Assignment - Would you repeat exactly the part of the listing below that runs from the line containing "# Publish example" down to the line containing "## Requirements", inclusive, and nothing else?

Source material -
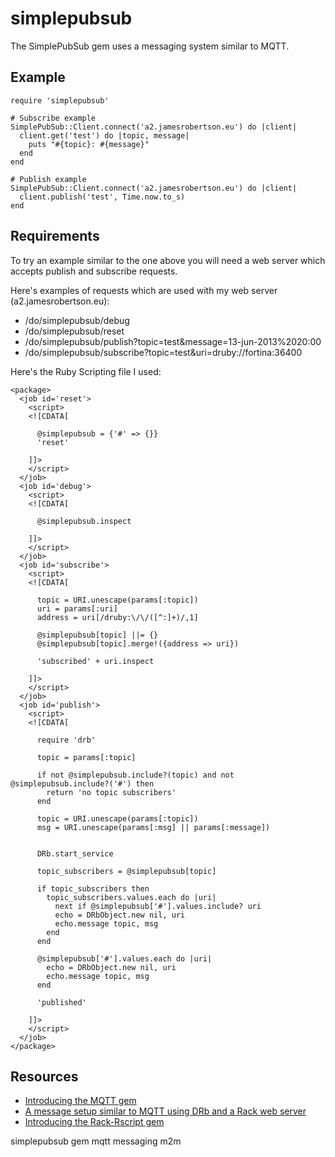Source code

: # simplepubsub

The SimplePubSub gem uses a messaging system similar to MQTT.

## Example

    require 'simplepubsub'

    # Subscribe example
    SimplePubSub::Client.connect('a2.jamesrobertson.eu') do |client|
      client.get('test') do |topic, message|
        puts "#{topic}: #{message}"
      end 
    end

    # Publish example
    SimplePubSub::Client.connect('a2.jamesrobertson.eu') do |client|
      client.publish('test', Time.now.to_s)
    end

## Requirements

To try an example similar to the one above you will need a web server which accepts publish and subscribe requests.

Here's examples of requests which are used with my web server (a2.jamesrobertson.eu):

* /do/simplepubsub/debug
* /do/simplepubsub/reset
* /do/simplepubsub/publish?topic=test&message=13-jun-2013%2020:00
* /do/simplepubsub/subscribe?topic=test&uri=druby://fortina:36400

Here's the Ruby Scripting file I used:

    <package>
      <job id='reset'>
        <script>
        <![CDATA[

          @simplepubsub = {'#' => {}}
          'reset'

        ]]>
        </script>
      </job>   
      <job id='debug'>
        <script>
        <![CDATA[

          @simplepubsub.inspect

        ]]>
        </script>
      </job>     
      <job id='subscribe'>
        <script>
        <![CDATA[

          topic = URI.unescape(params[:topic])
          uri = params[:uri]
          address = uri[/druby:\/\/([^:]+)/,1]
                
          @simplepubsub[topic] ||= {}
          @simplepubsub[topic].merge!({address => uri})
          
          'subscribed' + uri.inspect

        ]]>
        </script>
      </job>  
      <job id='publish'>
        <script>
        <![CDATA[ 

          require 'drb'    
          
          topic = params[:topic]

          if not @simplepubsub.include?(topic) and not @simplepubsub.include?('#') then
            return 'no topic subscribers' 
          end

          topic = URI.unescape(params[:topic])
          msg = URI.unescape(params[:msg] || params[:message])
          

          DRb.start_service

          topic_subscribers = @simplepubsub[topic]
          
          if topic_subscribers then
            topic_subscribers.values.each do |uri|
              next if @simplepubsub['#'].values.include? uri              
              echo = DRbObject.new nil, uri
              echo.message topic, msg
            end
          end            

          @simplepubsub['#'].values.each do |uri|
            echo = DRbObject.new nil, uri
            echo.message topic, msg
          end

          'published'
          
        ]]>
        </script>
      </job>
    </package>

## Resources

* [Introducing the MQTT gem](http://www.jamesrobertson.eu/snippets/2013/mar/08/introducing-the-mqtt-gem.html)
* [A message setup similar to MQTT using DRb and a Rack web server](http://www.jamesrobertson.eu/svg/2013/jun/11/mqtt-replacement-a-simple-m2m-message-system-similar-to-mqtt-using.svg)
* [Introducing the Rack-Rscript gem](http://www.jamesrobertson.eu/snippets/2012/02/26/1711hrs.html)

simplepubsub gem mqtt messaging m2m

==

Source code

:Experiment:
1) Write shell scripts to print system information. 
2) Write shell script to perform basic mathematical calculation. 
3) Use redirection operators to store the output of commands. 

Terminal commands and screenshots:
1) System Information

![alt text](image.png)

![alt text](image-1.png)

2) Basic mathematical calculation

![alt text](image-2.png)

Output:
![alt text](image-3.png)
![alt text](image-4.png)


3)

...

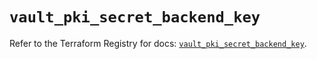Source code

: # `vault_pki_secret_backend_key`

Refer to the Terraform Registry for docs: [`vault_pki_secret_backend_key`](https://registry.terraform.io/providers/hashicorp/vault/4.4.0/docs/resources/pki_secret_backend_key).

Exercise solution -
    # Publish example
    SimplePubSub::Client.connect('a2.jamesrobertson.eu') do |client|
      client.publish('test', Time.now.to_s)
    end

## Requirements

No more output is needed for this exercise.